Flickr/Transition Network

Originally published in the IAF Global Flipchart – for facilitators, by facilitators.

“Our event is dedicated to providing a harassment-free experience for everyone, regardless of gender, gender identity and expression, age, sexual orientation, disability, physical appearance, body size, race, ethnicity, religion (or lack thereof), or technology choices. We do not tolerate harassment of participants in any form.”

— from ConfCodeOfConduct.com

Many facilitators work with ground rules, a set of agreements that a group adopts to frame their time together. These often include reminders to stay constructive, listen with an open mind or focus on interests instead of positions.
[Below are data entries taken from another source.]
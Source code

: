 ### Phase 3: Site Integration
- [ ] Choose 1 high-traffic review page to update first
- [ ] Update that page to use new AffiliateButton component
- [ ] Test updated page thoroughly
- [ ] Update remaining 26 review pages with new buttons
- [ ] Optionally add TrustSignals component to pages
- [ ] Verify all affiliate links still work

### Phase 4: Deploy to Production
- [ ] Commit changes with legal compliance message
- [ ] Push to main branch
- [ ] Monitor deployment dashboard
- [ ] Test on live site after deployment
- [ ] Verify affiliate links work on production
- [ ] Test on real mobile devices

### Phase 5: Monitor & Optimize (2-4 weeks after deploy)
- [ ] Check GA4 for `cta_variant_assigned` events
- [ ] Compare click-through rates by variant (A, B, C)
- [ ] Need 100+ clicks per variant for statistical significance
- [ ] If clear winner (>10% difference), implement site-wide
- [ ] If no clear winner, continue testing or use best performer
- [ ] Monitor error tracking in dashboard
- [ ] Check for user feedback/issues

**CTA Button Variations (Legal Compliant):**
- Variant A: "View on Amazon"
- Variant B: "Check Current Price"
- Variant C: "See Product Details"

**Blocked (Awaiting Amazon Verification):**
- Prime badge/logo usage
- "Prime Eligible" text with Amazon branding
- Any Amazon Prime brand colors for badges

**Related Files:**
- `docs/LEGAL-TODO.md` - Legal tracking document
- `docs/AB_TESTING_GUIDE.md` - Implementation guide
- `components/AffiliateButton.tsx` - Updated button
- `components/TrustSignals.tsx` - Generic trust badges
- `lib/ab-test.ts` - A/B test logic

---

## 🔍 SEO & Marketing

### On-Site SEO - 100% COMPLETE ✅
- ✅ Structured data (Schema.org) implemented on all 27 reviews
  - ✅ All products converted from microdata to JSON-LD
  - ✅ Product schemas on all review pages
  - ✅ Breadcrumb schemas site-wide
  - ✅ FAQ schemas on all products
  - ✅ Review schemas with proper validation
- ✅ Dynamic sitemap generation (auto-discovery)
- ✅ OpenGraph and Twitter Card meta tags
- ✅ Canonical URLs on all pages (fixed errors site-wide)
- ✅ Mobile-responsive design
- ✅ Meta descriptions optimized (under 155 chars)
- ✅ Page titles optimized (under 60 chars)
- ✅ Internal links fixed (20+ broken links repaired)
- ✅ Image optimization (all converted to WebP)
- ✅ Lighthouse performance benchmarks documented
Missing is often an explicit agreement to treat each other with respect and to refrain from harassing behaviour.

Harassment happens

However, experience tells us that as more people with different backgrounds and experiences come together in an event, inappropriate behaviour also happens more often. We also know that people most affected by harassing or assaulting behaviour tend to be in the minority and are less likely to be visible.
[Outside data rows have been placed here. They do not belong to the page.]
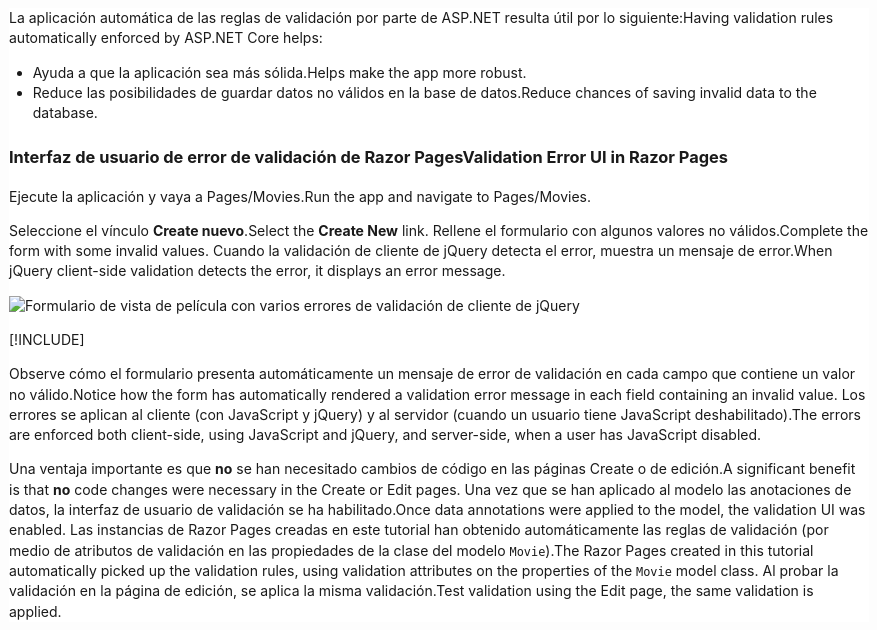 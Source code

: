 <span data-ttu-id="f28a7-138">La aplicación automática de las reglas de validación por parte de ASP.NET resulta útil por lo siguiente:</span><span class="sxs-lookup"><span data-stu-id="f28a7-138">Having validation rules automatically enforced by ASP.NET Core helps:</span></span>

* <span data-ttu-id="f28a7-139">Ayuda a que la aplicación sea más sólida.</span><span class="sxs-lookup"><span data-stu-id="f28a7-139">Helps make the app more robust.</span></span>
* <span data-ttu-id="f28a7-140">Reduce las posibilidades de guardar datos no válidos en la base de datos.</span><span class="sxs-lookup"><span data-stu-id="f28a7-140">Reduce chances of saving invalid data to the database.</span></span>

### <a name="validation-error-ui-in-no-locrazor-pages"></a><span data-ttu-id="f28a7-141">Interfaz de usuario de error de validación de Razor Pages</span><span class="sxs-lookup"><span data-stu-id="f28a7-141">Validation Error UI in Razor Pages</span></span>

<span data-ttu-id="f28a7-142">Ejecute la aplicación y vaya a Pages/Movies.</span><span class="sxs-lookup"><span data-stu-id="f28a7-142">Run the app and navigate to Pages/Movies.</span></span>

<span data-ttu-id="f28a7-143">Seleccione el vínculo **Create nuevo**.</span><span class="sxs-lookup"><span data-stu-id="f28a7-143">Select the **Create New** link.</span></span> <span data-ttu-id="f28a7-144">Rellene el formulario con algunos valores no válidos.</span><span class="sxs-lookup"><span data-stu-id="f28a7-144">Complete the form with some invalid values.</span></span> <span data-ttu-id="f28a7-145">Cuando la validación de cliente de jQuery detecta el error, muestra un mensaje de error.</span><span class="sxs-lookup"><span data-stu-id="f28a7-145">When jQuery client-side validation detects the error, it displays an error message.</span></span>

![Formulario de vista de película con varios errores de validación de cliente de jQuery](validation/_static/val.png)

[!INCLUDE[](~/includes/localization/currency.md)]

<span data-ttu-id="f28a7-147">Observe cómo el formulario presenta automáticamente un mensaje de error de validación en cada campo que contiene un valor no válido.</span><span class="sxs-lookup"><span data-stu-id="f28a7-147">Notice how the form has automatically rendered a validation error message in each field containing an invalid value.</span></span> <span data-ttu-id="f28a7-148">Los errores se aplican al cliente (con JavaScript y jQuery) y al servidor (cuando un usuario tiene JavaScript deshabilitado).</span><span class="sxs-lookup"><span data-stu-id="f28a7-148">The errors are enforced both client-side, using JavaScript and jQuery, and server-side, when a user has JavaScript disabled.</span></span>

<span data-ttu-id="f28a7-149">Una ventaja importante es que **no** se han necesitado cambios de código en las páginas Create o de edición.</span><span class="sxs-lookup"><span data-stu-id="f28a7-149">A significant benefit is that **no** code changes were necessary in the Create or Edit pages.</span></span> <span data-ttu-id="f28a7-150">Una vez que se han aplicado al modelo las anotaciones de datos, la interfaz de usuario de validación se ha habilitado.</span><span class="sxs-lookup"><span data-stu-id="f28a7-150">Once data annotations were applied to the model, the validation UI was enabled.</span></span> <span data-ttu-id="f28a7-151">Las instancias de Razor Pages creadas en este tutorial han obtenido automáticamente las reglas de validación (por medio de atributos de validación en las propiedades de la clase del modelo `Movie`).</span><span class="sxs-lookup"><span data-stu-id="f28a7-151">The Razor Pages created in this tutorial automatically picked up the validation rules, using validation attributes on the properties of the `Movie` model class.</span></span> <span data-ttu-id="f28a7-152">Al probar la validación en la página de edición, se aplica la misma validación.</span><span class="sxs-lookup"><span data-stu-id="f28a7-152">Test validation using the Edit page, the same validation is applied.</span></span>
In diverse groups, our expectations of what is appropriate are not always in line with one another. Ultimately, a lack of (perceived) safety can lead to people not showing up or not speaking up in situations where their voice is needed.

We thus need to move beyond ground rules and start providing clarity before the event.
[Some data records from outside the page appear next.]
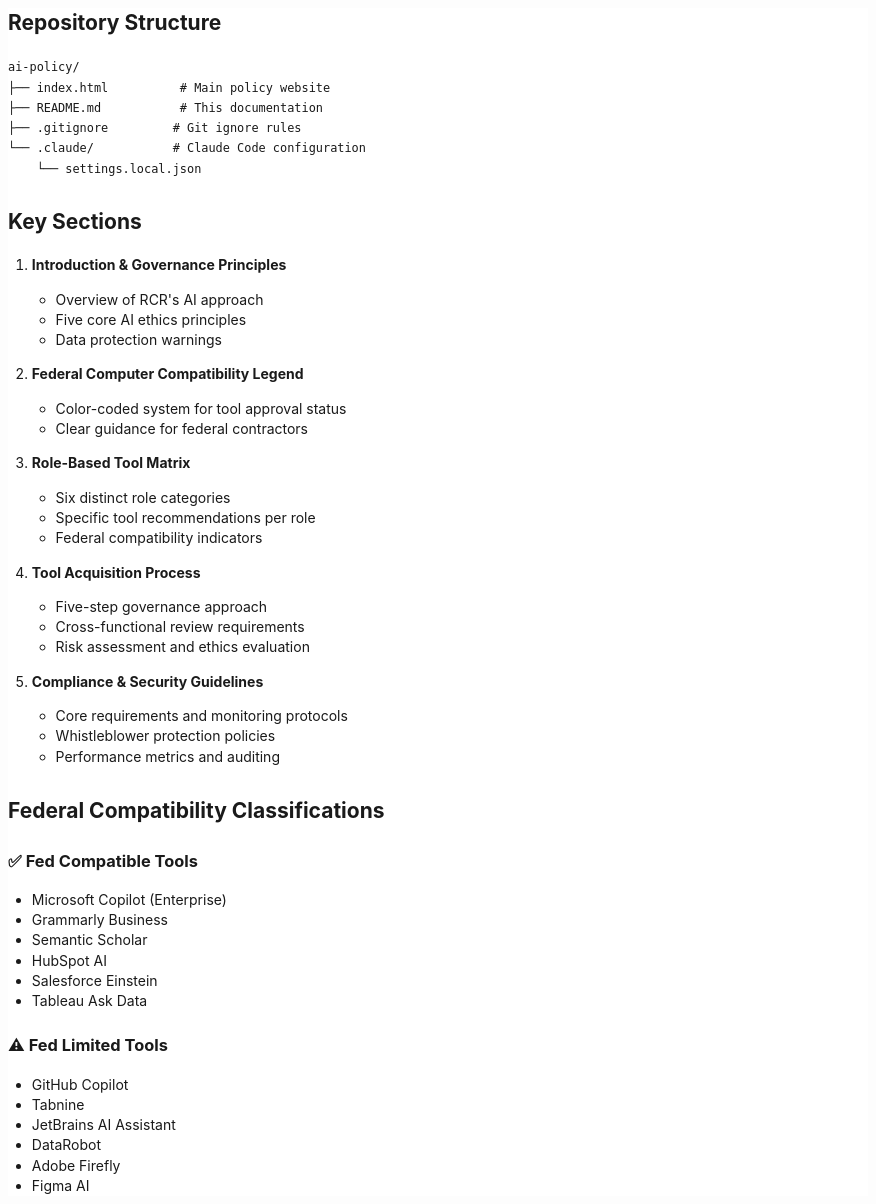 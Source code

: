 ## Repository Structure

```
ai-policy/
├── index.html          # Main policy website
├── README.md           # This documentation
├── .gitignore         # Git ignore rules
└── .claude/           # Claude Code configuration
    └── settings.local.json
```

## Key Sections

1. **Introduction & Governance Principles**
   - Overview of RCR's AI approach
   - Five core AI ethics principles
   - Data protection warnings

2. **Federal Computer Compatibility Legend**
   - Color-coded system for tool approval status
   - Clear guidance for federal contractors

3. **Role-Based Tool Matrix**
   - Six distinct role categories
   - Specific tool recommendations per role
   - Federal compatibility indicators

4. **Tool Acquisition Process**
   - Five-step governance approach
   - Cross-functional review requirements
   - Risk assessment and ethics evaluation

5. **Compliance & Security Guidelines**
   - Core requirements and monitoring protocols
   - Whistleblower protection policies
   - Performance metrics and auditing

## Federal Compatibility Classifications

### ✅ Fed Compatible Tools
- Microsoft Copilot (Enterprise)
- Grammarly Business
- Semantic Scholar
- HubSpot AI
- Salesforce Einstein
- Tableau Ask Data

### ⚠️ Fed Limited Tools
- GitHub Copilot
- Tabnine
- JetBrains AI Assistant
- DataRobot
- Adobe Firefly
- Figma AI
Codes of Conduct as a tool

We can use Codes of Conduct are a simple tool to create a safer environment for all participants. A Code of Conduct at its core is a policy statement that makes it clear that the event organizers are willing to act on reports of harassment. In addition to a definition of what is considered unacceptable behaviour, it includes information on how and to whom to make an incident report to and how the policy will be enforced. It’s best to use an already established policy and adapt it to your events needs so that you don’t have to worry about how it will stand up if and when it’s battle-tested. Good templates can be found online (see resources below).

The role of facilitators

As part of the IAF Code of Ethics, facilitators sign up to “engender[ing] an environment of respect and safety where all participants trust that they can speak freely and where individual boundaries are honoured”. This environment of respect and safety starts before the event, in collaboration with the event organizer.

If the event you are facilitating does not have an established Code of Conduct, you can suggest the addition of one to the invitation. This becomes more important the bigger and more open the event is.

You can also choose to only facilitate events with a Code of Conduct. This means you are supporting and sending a clear message to conferences and events that have thought about the safety and comfort of all of their attendees – the Code of Conduct signals a concious commitment to that.

Resources

About the author

Wiebke Herding is an IAF Certified Professional Facilitator, based in the Netherlands. She helps  international groups of changemakers determine their strategy and priorities in making the world a better place. She is committed to increasing diversity and participation in the groups she works with.

Yes, you need a Code of Conduct.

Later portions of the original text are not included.